Louisiana sportsbook operators face clear limits on promotional play deductions under a new state law set to tax effect in July.
Starting July 1, each Louisiana sports betting licensee will be limited to $5 million per year in bonus credits – regardless of how many sportsbooks are partnered with each licensee. Most licensees in the state have only one sportsbook partner, but state regulators say the limit applies whether they have one or two partners going forward.
The clarification comes under 2022 Senate Bill 290, sponsored by Louisiana Senate President Page Cortez, R-Lafayette. The bill was signed into law by Gov.
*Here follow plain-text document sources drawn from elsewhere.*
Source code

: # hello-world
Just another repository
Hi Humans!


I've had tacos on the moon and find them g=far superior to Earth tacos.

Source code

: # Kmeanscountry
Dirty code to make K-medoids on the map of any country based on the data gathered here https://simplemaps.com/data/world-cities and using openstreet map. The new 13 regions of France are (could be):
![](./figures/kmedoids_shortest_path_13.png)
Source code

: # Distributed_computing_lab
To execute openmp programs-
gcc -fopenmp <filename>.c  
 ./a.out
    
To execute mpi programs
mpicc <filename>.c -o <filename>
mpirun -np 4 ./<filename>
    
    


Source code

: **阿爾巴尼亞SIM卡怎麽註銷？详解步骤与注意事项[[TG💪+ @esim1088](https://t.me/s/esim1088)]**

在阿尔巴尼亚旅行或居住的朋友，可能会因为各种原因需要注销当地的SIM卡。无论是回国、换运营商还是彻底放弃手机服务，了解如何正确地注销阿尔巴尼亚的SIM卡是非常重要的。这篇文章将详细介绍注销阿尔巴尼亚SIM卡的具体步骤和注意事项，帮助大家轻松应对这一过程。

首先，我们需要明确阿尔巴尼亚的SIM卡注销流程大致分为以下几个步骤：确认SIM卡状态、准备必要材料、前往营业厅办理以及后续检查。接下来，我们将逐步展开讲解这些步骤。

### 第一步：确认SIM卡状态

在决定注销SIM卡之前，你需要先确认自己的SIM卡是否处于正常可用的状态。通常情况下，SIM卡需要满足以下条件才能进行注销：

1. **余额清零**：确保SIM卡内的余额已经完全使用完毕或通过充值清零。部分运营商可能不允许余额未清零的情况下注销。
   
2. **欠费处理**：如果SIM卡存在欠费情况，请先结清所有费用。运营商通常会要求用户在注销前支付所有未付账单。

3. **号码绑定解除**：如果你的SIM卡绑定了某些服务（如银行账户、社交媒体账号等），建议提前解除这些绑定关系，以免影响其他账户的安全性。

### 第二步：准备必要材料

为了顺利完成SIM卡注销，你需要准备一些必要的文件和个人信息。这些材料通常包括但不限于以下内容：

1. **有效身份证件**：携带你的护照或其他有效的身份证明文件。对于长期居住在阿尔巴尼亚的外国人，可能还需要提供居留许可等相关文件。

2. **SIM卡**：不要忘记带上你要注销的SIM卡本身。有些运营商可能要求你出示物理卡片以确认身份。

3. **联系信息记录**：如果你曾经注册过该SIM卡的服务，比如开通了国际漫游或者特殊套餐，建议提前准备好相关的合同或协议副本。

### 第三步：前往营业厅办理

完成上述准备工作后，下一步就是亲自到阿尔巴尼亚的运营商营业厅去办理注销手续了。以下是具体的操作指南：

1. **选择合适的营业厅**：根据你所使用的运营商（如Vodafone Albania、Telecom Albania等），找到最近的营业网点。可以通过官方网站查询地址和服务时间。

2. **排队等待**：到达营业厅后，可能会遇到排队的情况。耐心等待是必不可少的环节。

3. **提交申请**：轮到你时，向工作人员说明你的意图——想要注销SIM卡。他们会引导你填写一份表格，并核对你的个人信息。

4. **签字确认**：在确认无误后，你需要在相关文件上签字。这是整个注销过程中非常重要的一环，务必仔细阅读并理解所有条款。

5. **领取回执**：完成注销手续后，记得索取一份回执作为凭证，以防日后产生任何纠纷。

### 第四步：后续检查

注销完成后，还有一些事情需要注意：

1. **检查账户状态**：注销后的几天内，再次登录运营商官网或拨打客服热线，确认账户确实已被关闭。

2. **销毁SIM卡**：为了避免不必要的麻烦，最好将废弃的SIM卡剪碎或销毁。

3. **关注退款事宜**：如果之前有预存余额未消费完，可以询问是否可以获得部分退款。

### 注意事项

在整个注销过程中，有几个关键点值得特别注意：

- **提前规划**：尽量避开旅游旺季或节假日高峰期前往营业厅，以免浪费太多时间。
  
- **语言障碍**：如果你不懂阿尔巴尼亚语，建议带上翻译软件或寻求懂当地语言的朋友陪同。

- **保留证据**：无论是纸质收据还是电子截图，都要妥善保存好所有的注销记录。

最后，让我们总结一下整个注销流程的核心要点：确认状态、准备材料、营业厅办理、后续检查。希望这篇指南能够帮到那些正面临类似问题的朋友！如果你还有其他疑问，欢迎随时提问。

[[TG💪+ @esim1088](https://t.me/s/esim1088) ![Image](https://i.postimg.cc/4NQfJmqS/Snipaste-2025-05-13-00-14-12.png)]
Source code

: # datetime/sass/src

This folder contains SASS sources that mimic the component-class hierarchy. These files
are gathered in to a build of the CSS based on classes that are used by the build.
John Bel Edwards on June 3 after receiving final passage May 25 by a vote of 90-3 in the Louisiana House of Representatives.
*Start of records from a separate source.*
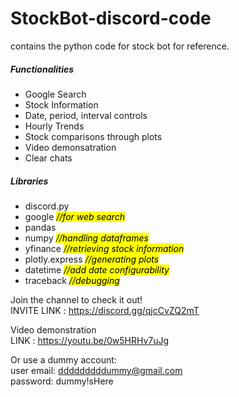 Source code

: # StockBot-discord-code
contains the python code for stock bot for reference.

<h5>Functionalities</h5>
<ul>
  <li> Google Search
  <li> Stock Information
  <li> Date, period, interval controls
  <li> Hourly Trends
  <li> Stock comparisons through plots
  <li> Video demonsatration 
  <li> Clear chats
</ul>

<h5>Libraries</h5>
<ul>
  <li> discord.py
  <li> google            <mark> <em>//for web search</em> </mark>
  <li> pandas
  <li> numpy             <mark> <em>//handling dataframes</em> </mark>
  <li> yfinance          <mark> <em>//retrieving stock information</em> </mark>
  <li> plotly.express    <mark> <em>//generating plots</em> </mark>
  <li> datetime          <mark> <em>//add date configurability</em> </mark>
  <li> traceback         <mark> <em>//debugging </em> </mark>
</ul>

Join the channel to check it out! <br>
INVITE LINK : https://discord.gg/qjcCvZQ2mT
  
Video demonstration<br>
LINK : https://youtu.be/0w5HRHv7uJg

Or use a dummy account:<br>
user email: dddddddddummy@gmail.com <br>
password: dummy!sHere
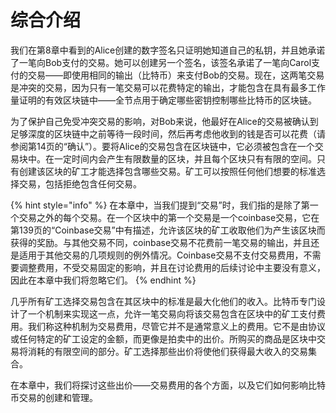 # 综合介绍

我们在第8章中看到的Alice创建的数字签名只证明她知道自己的私钥，并且她承诺了一笔向Bob支付的交易。她可以创建另一个签名，该签名承诺了一笔向Carol支付的交易——即使用相同的输出（比特币）来支付Bob的交易。现在，这两笔交易是冲突的交易，因为只有一笔交易可以花费特定的输出，才能包含在具有最多工作量证明的有效区块链中——全节点用于确定哪些密钥控制哪些比特币的区块链。

为了保护自己免受冲突交易的影响，对Bob来说，他最好在Alice的交易被确认到足够深度的区块链中之前等待一段时间，然后再考虑他收到的钱是否可以花费（请参阅第14页的“确认”）。要将Alice的交易包含在区块链中，它必须被包含在一个交易块中。在一定时间内会产生有限数量的区块，并且每个区块只有有限的空间。只有创建该区块的矿工才能选择包含哪些交易。矿工可以按照任何他们想要的标准选择交易，包括拒绝包含任何交易。

{% hint style="info" %}
在本章中，当我们提到“交易”时，我们指的是除了第一个交易之外的每个交易。在一个区块中的第一个交易是一个coinbase交易，它在第139页的“Coinbase交易”中有描述，允许该区块的矿工收取他们为产生该区块而获得的奖励。与其他交易不同，coinbase交易不花费前一笔交易的输出，并且还是适用于其他交易的几项规则的例外情况。Coinbase交易不支付交易费用，不需要调整费用，不受交易固定的影响，并且在讨论费用的后续讨论中主要没有意义，因此在本章中我们将忽略它们。
{% endhint %}

 几乎所有矿工选择交易包含在其区块中的标准是最大化他们的收入。比特币专门设计了一个机制来实现这一点，允许一笔交易向将该交易包含在区块中的矿工支付费用。我们称这种机制为交易费用，尽管它并不是通常意义上的费用。它不是由协议或任何特定的矿工设定的金额，而更像是拍卖中的出价。所购买的商品是区块中交易将消耗的有限空间的部分。矿工选择那些出价将使他们获得最大收入的交易集合。

在本章中，我们将探讨这些出价——交易费用的各个方面，以及它们如何影响比特币交易的创建和管理。
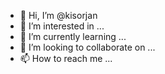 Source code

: - 👋 Hi, I’m @kisorjan
- 👀 I’m interested in ...
- 🌱 I’m currently learning ...
- 💞️ I’m looking to collaborate on ...
- 📫 How to reach me ...

<!---
kisorjan/kisorjan is a ✨ special ✨ repository because its `README.md` (this file) appears on your GitHub profile.
You can click the Preview link to take a look at your changes.
--->
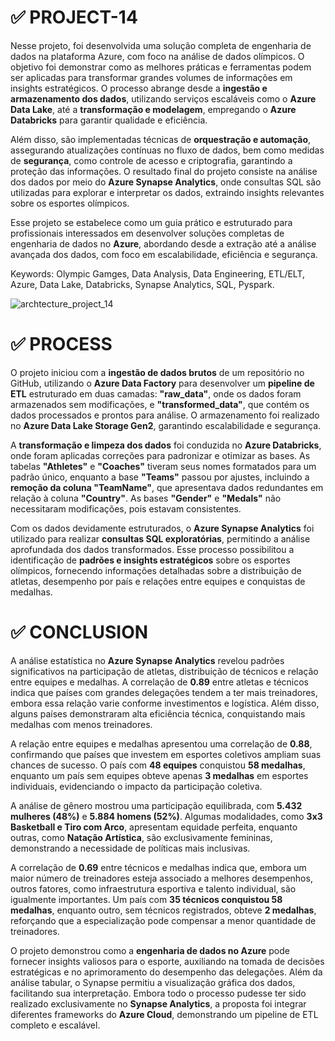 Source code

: # ✅ PROJECT-14

Nesse projeto, foi desenvolvida uma solução completa de engenharia de dados na plataforma Azure, com foco na análise de dados olímpicos. O objetivo foi demonstrar como as melhores práticas e ferramentas podem ser aplicadas para transformar grandes volumes de informações em insights estratégicos. O processo abrange desde a **ingestão e armazenamento dos dados**, utilizando serviços escaláveis como o **Azure Data Lake**, até a **transformação e modelagem**, empregando o **Azure Databricks** para garantir qualidade e eficiência.  

Além disso, são implementadas técnicas de **orquestração e automação**, assegurando atualizações contínuas no fluxo de dados, bem como medidas de **segurança**, como controle de acesso e criptografia, garantindo a proteção das informações. O resultado final do projeto consiste na análise dos dados por meio do **Azure Synapse Analytics**, onde consultas SQL são utilizadas para explorar e interpretar os dados, extraindo insights relevantes sobre os esportes olímpicos.  

Esse projeto se estabelece como um guia prático e estruturado para profissionais interessados em desenvolver soluções completas de engenharia de dados no **Azure**, abordando desde a extração até a análise avançada dos dados, com foco em escalabilidade, eficiência e segurança.

Keywords: Olympic Gamges, Data Analysis, Data Engineering, ETL/ELT, Azure, Data Lake, Databricks, Synapse Analytics, SQL, Pyspark.

![archtecture_project_14](https://github.com/user-attachments/assets/d4390eff-dde7-4d51-84f9-154b9006010e)

# ✅ PROCESS

O projeto iniciou com a **ingestão de dados brutos** de um repositório no GitHub, utilizando o **Azure Data Factory** para desenvolver um **pipeline de ETL** estruturado em duas camadas: **"raw_data"**, onde os dados foram armazenados sem modificações, e **"transformed_data"**, que contém os dados processados e prontos para análise. O armazenamento foi realizado no **Azure Data Lake Storage Gen2**, garantindo escalabilidade e segurança.  

A **transformação e limpeza dos dados** foi conduzida no **Azure Databricks**, onde foram aplicadas correções para padronizar e otimizar as bases. As tabelas **"Athletes"** e **"Coaches"** tiveram seus nomes formatados para um padrão único, enquanto a base **"Teams"** passou por ajustes, incluindo a **remoção da coluna "TeamName"**, que apresentava dados redundantes em relação à coluna **"Country"**. As bases **"Gender"** e **"Medals"** não necessitaram modificações, pois estavam consistentes.  

Com os dados devidamente estruturados, o **Azure Synapse Analytics** foi utilizado para realizar **consultas SQL exploratórias**, permitindo a análise aprofundada dos dados transformados. Esse processo possibilitou a identificação de **padrões e insights estratégicos** sobre os esportes olímpicos, fornecendo informações detalhadas sobre a distribuição de atletas, desempenho por país e relações entre equipes e conquistas de medalhas.

# ✅ CONCLUSION

A análise estatística no **Azure Synapse Analytics** revelou padrões significativos na participação de atletas, distribuição de técnicos e relação entre equipes e medalhas. A correlação de **0.89** entre atletas e técnicos indica que países com grandes delegações tendem a ter mais treinadores, embora essa relação varie conforme investimentos e logística. Além disso, alguns países demonstraram alta eficiência técnica, conquistando mais medalhas com menos treinadores.  

A relação entre equipes e medalhas apresentou uma correlação de **0.88**, confirmando que países que investem em esportes coletivos ampliam suas chances de sucesso. O país com **48 equipes** conquistou **58 medalhas**, enquanto um país sem equipes obteve apenas **3 medalhas** em esportes individuais, evidenciando o impacto da participação coletiva.  

A análise de gênero mostrou uma participação equilibrada, com **5.432 mulheres (48%)** e **5.884 homens (52%)**. Algumas modalidades, como **3x3 Basketball e Tiro com Arco**, apresentam equidade perfeita, enquanto outras, como **Natação Artística**, são exclusivamente femininas, demonstrando a necessidade de políticas mais inclusivas.  

A correlação de **0.69** entre técnicos e medalhas indica que, embora um maior número de treinadores esteja associado a melhores desempenhos, outros fatores, como infraestrutura esportiva e talento individual, são igualmente importantes. Um país com **35 técnicos conquistou 58 medalhas**, enquanto outro, sem técnicos registrados, obteve **2 medalhas**, reforçando que a especialização pode compensar a menor quantidade de treinadores.  

O projeto demonstrou como a **engenharia de dados no Azure** pode fornecer insights valiosos para o esporte, auxiliando na tomada de decisões estratégicas e no aprimoramento do desempenho das delegações. Além da análise tabular, o Synapse permitiu a visualização gráfica dos dados, facilitando sua interpretação. Embora todo o processo pudesse ter sido realizado exclusivamente no **Synapse Analytics**, a proposta foi integrar diferentes frameworks do **Azure Cloud**, demonstrando um pipeline de ETL completo e escalável.

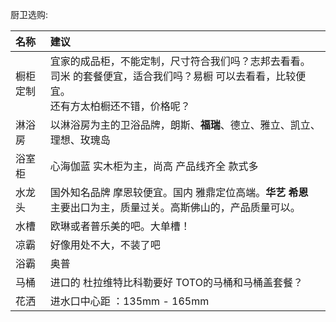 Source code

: 厨卫选购:

| 名称        |建议                                                        |
|:----------  |:--------------------------------------------------------   |
| 橱柜定制     | 宜家的成品柜，不能定制，尺寸符合我们吗？志邦去看看。<br>司米 的套餐便宜，适合我们吗？易橱 可以去看看，比较便宜。<br>还有方太柏橱还不错，价格呢？   |
| 淋浴房       | 以淋浴房为主的卫浴品牌，朗斯、__福瑞__、德立、雅立、凯立、理想、玫瑰岛   |
| 浴室柜       | 心海伽蓝 实木柜为主，尚高 产品线齐全 款式多   |
| 水龙头       | 国外知名品牌 摩恩较便宜。国内 雅鼎定位高端。__华艺__ __希恩__ 主要出口为主，质量过关。高斯佛山的，产品质量可以。   |
| 水槽        |欧琳或者普乐美的吧。大单槽！    |
| 凉霸        | 好像用处不大，不装了吧   |
| 浴霸        | 奥普   |
| 马桶        | 进口的 杜拉维特比科勒要好 TOTO的马桶和马桶盖套餐？    |
| 花洒        | 进水口中心距 ：135mm - 165mm|
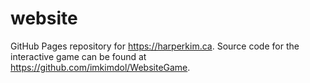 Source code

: # website
GitHub Pages repository for https://harperkim.ca.
Source code for the interactive game can be found at https://github.com/imkimdol/WebsiteGame. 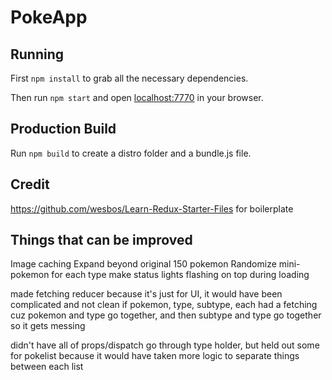 # PokeApp

## Running

First `npm install` to grab all the necessary dependencies.

Then run `npm start` and open <localhost:7770> in your browser.

## Production Build

Run `npm build` to create a distro folder and a bundle.js file.

## Credit

https://github.com/wesbos/Learn-Redux-Starter-Files for boilerplate

## Things that can be improved

Image caching
Expand beyond original 150 pokemon
Randomize mini-pokemon for each type
make status lights flashing on top during loading

made fetching reducer because it's just for UI, it would have been complicated
and not clean if pokemon, type, subtype, each had a fetching cuz pokemon and type
go together, and then subtype and type go together so it gets messing

didn't have all of props/dispatch go through type holder, but held out some for pokelist
because it would have taken more logic to separate things between each list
The provision relates to free bets sportsbook operators offer new customers as enticements to register and make deposits. How revenue derived from these promotions is taxed differs from state to state.
Keeping Bonus Play In Line
Cortez told his legislative colleagues at a May 10 committee hearing that SB 290 will ensure nontaxable revenue is limited to each licensee, not each app.
“We didn’t (plan on) $5 million of promotional play per app. It was just for the licensee,” Cortez to the House Committee on Administration of Criminal Justice. “We don’t get tax money on promotional play.
“We didn’t want it to be so much … that we wouldn’t end up getting any revenue.”
Seated with Cortez at the hearing was Louisiana Gaming Control Board Chair Ronnie Johns, a longtime Louisiana State Senator who resigned his seat last year to become the state’s top gaming regulator. Johns told Gaming Today in a May 24 phone interview that sportsbooks haven’t tried to claim more than $5 million in bonus play since sports betting launched last year – although some licensees have claimed millions in promotional credit in the first few months.
That said, SB 290 will erase any doubt about how much bonus play is allowed going forward, according to Johns.
Also read: Texans crossing state border boost Louisiana sports betting revenue
SB 290: The ‘Clean-Up Bill’
According to Johns, SB 290 was filed after state net proceeds dipped due to promotional play deductions by licensees shortly after retail launch in 2021 and mobile launch in Jan. 2022.
One licensee, he said, claimed all its bonus play within 10 days of the state’s mobile sports betting rollout in January.
Now net proceeds from Louisiana sports betting are averaging out. The state has $10 million in sports betting revenue it didn’t have four months ago, said Johns. A lot of that revenue was generated by nontaxable promotional play.
But SB 290 – what Johns called “a clean-up bill” – is there just in case.
“It makes sure in the event that a licensee uses multiple providers – they use two providers, for example– they can’t stack it,” said Johns. “It’s just to make sure that not each (separate) provider can claim the $5 million of deductions.
“It is going to be a total of $5 million per licensee, no matter how many providers that they use – whether it is one, or two.”
Louisiana Sports Betting In Review
A total of 20 sports betting licensees – including a mix of casinos and racetracks – are allowed under Louisiana’s 2021 sports betting law. Each licensee is allowed up to two skins (industry parlance for mobile apps) for a maximum of 40 licensed sportsbooks.
Most licensees for now, however, are only partnered with one operator.
Another sportsbook is expected to open sometime later this year under the direction of the Louisiana Lottery Corporation, bringing as many as 41 sportsbooks to the Bayou State.
Sports betting in Louisiana is legal within 55 of 64 parishes where statewide voters approved legalization by referendum in Nov. 2020. Retail sports betting went live in Nov. 2021, with mobile launching in Jan. 2022.